REQUIRED ACTION: A faithful copy is required: retype the records from their first line through the line with "## 2019-08-03", and omit the pictures.

Saved entries:
-*-
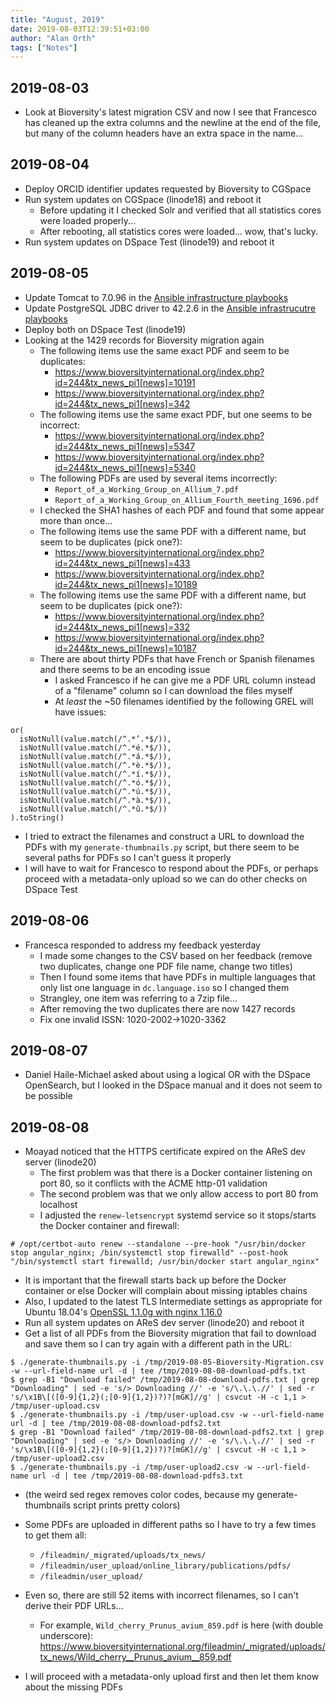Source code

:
 ```yaml
---
title: "August, 2019"
date: 2019-08-03T12:39:51+03:00
author: "Alan Orth"
tags: ["Notes"]
---
```


## 2019-08-03

- Look at Bioversity's latest migration CSV and now I see that Francesco has cleaned up the extra columns and the newline at the end of the file, but many of the column headers have an extra space in the name...

## 2019-08-04

- Deploy ORCID identifier updates requested by Bioversity to CGSpace
- Run system updates on CGSpace (linode18) and reboot it
  - Before updating it I checked Solr and verified that all statistics cores were loaded properly...
  - After rebooting, all statistics cores were loaded... wow, that's lucky.
- Run system updates on DSpace Test (linode19) and reboot it

<!--more-->

## 2019-08-05

- Update Tomcat to 7.0.96 in the [Ansible infrastructure playbooks](https://github.com/ilri/rmg-ansible-public)
- Update PostgreSQL JDBC driver to 42.2.6 in the [Ansible infrastrucutre playbooks](https://github.com/ilri/rmg-ansible-public)
- Deploy both on DSpace Test (linode19)
- Looking at the 1429 records for Bioversity migration again
  - The following items use the same exact PDF and seem to be duplicates:
    - https://www.bioversityinternational.org/index.php?id=244&tx_news_pi1[news]=10191
    - https://www.bioversityinternational.org/index.php?id=244&tx_news_pi1[news]=342
  - The following items use the same exact PDF, but one seems to be incorrect:
    - https://www.bioversityinternational.org/index.php?id=244&tx_news_pi1[news]=5347
    - https://www.bioversityinternational.org/index.php?id=244&tx_news_pi1[news]=5340
  - The following PDFs are used by several items incorrectly:
    - `Report_of_a_Working_Group_on_Allium_7.pdf`
    - `Report_of_a_Working_Group_on_Allium_Fourth_meeting_1696.pdf`
  - I checked the SHA1 hashes of each PDF and found that some appear more than once...
  - The following items use the same PDF with a different name, but seem to be duplicates (pick one?):
    - https://www.bioversityinternational.org/index.php?id=244&tx_news_pi1[news]=433
    - https://www.bioversityinternational.org/index.php?id=244&tx_news_pi1[news]=10189
  - The following items use the same PDF with a different name, but seem to be duplicates (pick one?):
    - https://www.bioversityinternational.org/index.php?id=244&tx_news_pi1[news]=332
    - https://www.bioversityinternational.org/index.php?id=244&tx_news_pi1[news]=10187
  - There are about thirty PDFs that have French or Spanish filenames and there seems to be an encoding issue
    - I asked Francesco if he can give me a PDF URL column instead of a "filename" column so I can download the files myself
    - At *least* the ~50 filenames identified by the following GREL will have issues:

```
or(
  isNotNull(value.match(/^.*’.*$/)),
  isNotNull(value.match(/^.*é.*$/)),
  isNotNull(value.match(/^.*á.*$/)),
  isNotNull(value.match(/^.*è.*$/)),
  isNotNull(value.match(/^.*í.*$/)),
  isNotNull(value.match(/^.*ó.*$/)),
  isNotNull(value.match(/^.*ú.*$/)),
  isNotNull(value.match(/^.*à.*$/)),
  isNotNull(value.match(/^.*û.*$/))
).toString()
```

- I tried to extract the filenames and construct a URL to download the PDFs with my `generate-thumbnails.py` script, but there seem to be several paths for PDFs so I can't guess it properly
- I will have to wait for Francesco to respond about the PDFs, or perhaps proceed with a metadata-only upload so we can do other checks on DSpace Test

## 2019-08-06

- Francesca responded to address my feedback yesterday
  - I made some changes to the CSV based on her feedback (remove two duplicates, change one PDF file name, change two titles)
  - Then I found some items that have PDFs in multiple languages that only list one language in `dc.language.iso` so I changed them
  - Strangley, one item was referring to a 7zip file...
  - After removing the two duplicates there are now 1427 records
  - Fix one invalid ISSN: 1020-2002→1020-3362

## 2019-08-07

- Daniel Haile-Michael asked about using a logical OR with the DSpace OpenSearch, but I looked in the DSpace manual and it does not seem to be possible

## 2019-08-08

- Moayad noticed that the HTTPS certificate expired on the AReS dev server (linode20)
  - The first problem was that there is a Docker container listening on port 80, so it conflicts with the ACME http-01 validation
  - The second problem was that we only allow access to port 80 from localhost
  - I adjusted the `renew-letsencrypt` systemd service so it stops/starts the Docker container and firewall:

```
# /opt/certbot-auto renew --standalone --pre-hook "/usr/bin/docker stop angular_nginx; /bin/systemctl stop firewalld" --post-hook "/bin/systemctl start firewalld; /usr/bin/docker start angular_nginx"
```

- It is important that the firewall starts back up before the Docker container or else Docker will complain about missing iptables chains
- Also, I updated to the latest TLS Intermediate settings as appropriate for Ubuntu 18.04's [OpenSSL 1.1.0g with nginx 1.16.0](https://ssl-config.mozilla.org/#server=nginx&server-version=1.16.0&config=intermediate&openssl-version=1.1.0g&hsts=false&ocsp=false)
- Run all system updates on AReS dev server (linode20) and reboot it
- Get a list of all PDFs from the Bioversity migration that fail to download and save them so I can try again with a different path in the URL:

```
$ ./generate-thumbnails.py -i /tmp/2019-08-05-Bioversity-Migration.csv -w --url-field-name url -d | tee /tmp/2019-08-08-download-pdfs.txt
$ grep -B1 "Download failed" /tmp/2019-08-08-download-pdfs.txt | grep "Downloading" | sed -e 's/> Downloading //' -e 's/\.\.\.//' | sed -r 's/\x1B\[([0-9]{1,2}(;[0-9]{1,2})?)?[mGK]//g' | csvcut -H -c 1,1 > /tmp/user-upload.csv
$ ./generate-thumbnails.py -i /tmp/user-upload.csv -w --url-field-name url -d | tee /tmp/2019-08-08-download-pdfs2.txt
$ grep -B1 "Download failed" /tmp/2019-08-08-download-pdfs2.txt | grep "Downloading" | sed -e 's/> Downloading //' -e 's/\.\.\.//' | sed -r 's/\x1B\[([0-9]{1,2}(;[0-9]{1,2})?)?[mGK]//g' | csvcut -H -c 1,1 > /tmp/user-upload2.csv
$ ./generate-thumbnails.py -i /tmp/user-upload2.csv -w --url-field-name url -d | tee /tmp/2019-08-08-download-pdfs3.txt
```

- (the weird sed regex removes color codes, because my generate-thumbnails script prints pretty colors)
- Some PDFs are uploaded in different paths so I have to try a few times to get them all:
  - `/fileadmin/_migrated/uploads/tx_news/`
  - `/fileadmin/user_upload/online_library/publications/pdfs/`
  - `/fileadmin/user_upload/`

- Even so, there are still 52 items with incorrect filenames, so I can't derive their PDF URLs...
  - For example, `Wild_cherry_Prunus_avium_859.pdf` is here (with double underscore): https://www.bioversityinternational.org/fileadmin/_migrated/uploads/tx_news/Wild_cherry__Prunus_avium__859.pdf
- I will proceed with a metadata-only upload first and then let them know about the missing PDFs

<!-- vim: set sw=2 ts=2: -->
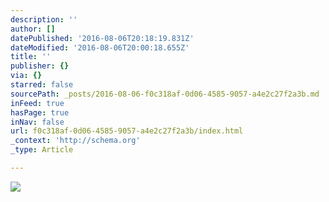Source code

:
 ```yaml
---
description: ''
author: []
datePublished: '2016-08-06T20:18:19.831Z'
dateModified: '2016-08-06T20:00:18.655Z'
title: ''
publisher: {}
via: {}
starred: false
sourcePath: _posts/2016-08-06-f0c318af-0d06-4585-9057-a4e2c27f2a3b.md
inFeed: true
hasPage: true
inNav: false
url: f0c318af-0d06-4585-9057-a4e2c27f2a3b/index.html
_context: 'http://schema.org'
_type: Article

---
```

![](https://the-grid-user-content.s3-us-west-2.amazonaws.com/6e2d2a13-94a3-4d37-8144-b9891cbd1348.jpg)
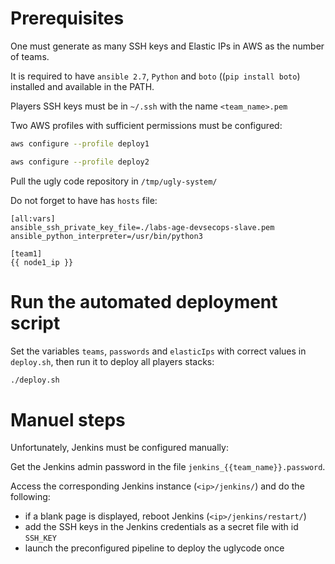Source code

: # Prerequisites

One must generate as many SSH keys and Elastic IPs in AWS as the number of teams.

It is required to have `ansible 2.7`, `Python` and `boto` ((`pip install boto`) installed and available in the PATH.

Players SSH keys must be in `~/.ssh` with the name `<team_name>.pem`

Two AWS profiles with sufficient permissions must be configured:
```bash
aws configure --profile deploy1
```
```bash
aws configure --profile deploy2
```

    
Pull the ugly code repository in `/tmp/ugly-system/`

Do not forget to have has `hosts` file:
``` 
[all:vars]
ansible_ssh_private_key_file=./labs-age-devsecops-slave.pem
ansible_python_interpreter=/usr/bin/python3

[team1]
{{ node1_ip }}
```

# Run the automated deployment script

Set the variables `teams`, `passwords` and `elasticIps` with correct values in `deploy.sh`, then run it to deploy all
players stacks:
```bash
./deploy.sh
```

# Manuel steps

Unfortunately, Jenkins must be configured manually:

Get the Jenkins admin password in the file `jenkins_{{team_name}}.password`.

Access the corresponding Jenkins instance (`<ip>/jenkins/`) and do the following:
- if a blank page is displayed, reboot Jenkins (`<ip>/jenkins/restart/`)
- add the SSH keys in the Jenkins credentials as a secret file with id `SSH_KEY`
- launch the preconfigured pipeline to deploy the uglycode once
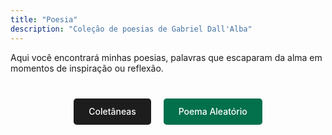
 ```yaml
---
title: "Poesia"
description: "Coleção de poesias de Gabriel Dall'Alba"
---
```


Aqui você encontrará minhas poesias, palavras que escaparam da alma em momentos de inspiração ou reflexão.

<div class="poetry-buttons" style="margin-top: 2rem; text-align: center;">
  <a href="coletaneas/" class="button" style="display: inline-block; background: #1d1d1d; color: white; padding: 0.8rem 1.5rem; margin: 0.5rem; text-decoration: none; border-radius: 0.3rem; font-weight: 500;">Coletâneas</a>
  <a href="aleatorio/" class="button" style="display: inline-block; background: #03704c; color: white; padding: 0.8rem 1.5rem; margin: 0.5rem; text-decoration: none; border-radius: 0.3rem; font-weight: 500;">Poema Aleatório</a>
</div>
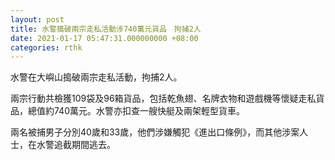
 ```yaml
---
layout: post
title: 水警搗破兩宗走私活動涉740萬元貨品　拘捕2人
date: 2021-01-17 05:47:31.000000000 +08:00
categories: rthk
---
```


水警在大嶼山搗破兩宗走私活動，拘捕2人。

兩宗行動共檢獲109袋及96箱貨品，包括乾魚翅、名牌衣物和遊戲機等懷疑走私貨品，總值約740萬元。水警亦扣查一艘快艇及兩架輕型貨車。

兩名被捕男子分別40歲和33歲，他們涉嫌觸犯《進出口條例》，而其他涉案人士，在水警追截期間逃去。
-*-
EXERCISE ANSWER:
Source code

:
 ```yaml
---
title: "August, 2019"
date: 2019-08-03T12:39:51+03:00
author: "Alan Orth"
tags: ["Notes"]
---
```


## 2019-08-03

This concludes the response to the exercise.